On the edge of dry sea.

 Exposed on Fujichrome slide film using a Canon EOS 3 fitted with an f 1.4 50mm lens, set at  f8 1/500th of  second.

Exposed on Fujichrome slide film using a Canon EOS 3 fitted with an f 1.4 50mm lens, set at f8 1/500th of second.

At 9:49am on July 29, 2009, I exposed this image of Union Pacific 5526 leading an eastward double stack train on the former Western Pacific at Sand Pass, Nevada. At the back of the train, another General Electric diesel is working as a ‘distributed power unit’ (a radio controlled remotely operated locomotive).
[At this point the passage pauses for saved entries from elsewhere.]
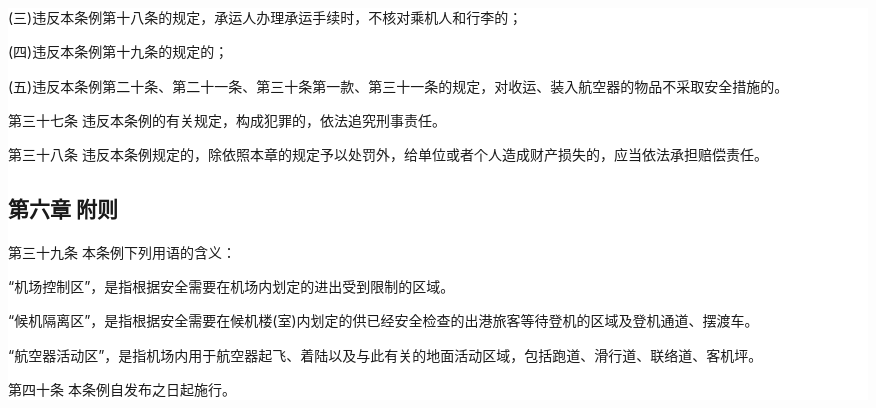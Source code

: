 (三)违反本条例第十八条的规定，承运人办理承运手续时，不核对乘机人和行李的；

(四)违反本条例第十九条的规定的；

(五)违反本条例第二十条、第二十一条、第三十条第一款、第三十一条的规定，对收运、装入航空器的物品不采取安全措施的。

第三十七条 违反本条例的有关规定，构成犯罪的，依法追究刑事责任。

第三十八条 违反本条例规定的，除依照本章的规定予以处罚外，给单位或者个人造成财产损失的，应当依法承担赔偿责任。

## 第六章 附则

第三十九条 本条例下列用语的含义：

“机场控制区”，是指根据安全需要在机场内划定的进出受到限制的区域。

“候机隔离区”，是指根据安全需要在候机楼(室)内划定的供已经安全检查的出港旅客等待登机的区域及登机通道、摆渡车。

“航空器活动区”，是指机场内用于航空器起飞、着陆以及与此有关的地面活动区域，包括跑道、滑行道、联络道、客机坪。

第四十条 本条例自发布之日起施行。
Phil Brahms and I were exploring the former Western Pacific route across one of the most remote and lightly inhabited regions of the continental United States. This is lonely, barren, wind-swept and wide-open country where you can see for great distances.

Rail traffic was sparse, but we found about four to five freights per day in daylight.

The desert gets much bigger after sunset; the haunting sounds of the wind blowing across the desert floor in the dead of night and the radiant sky with stars blazing above cannot be captured on film. Yet these things stay with you.

That morning, I wrote in my notebook, ‘at dawn, before sunrise, I climbed a hill—coyotes were howling to the east (of me).’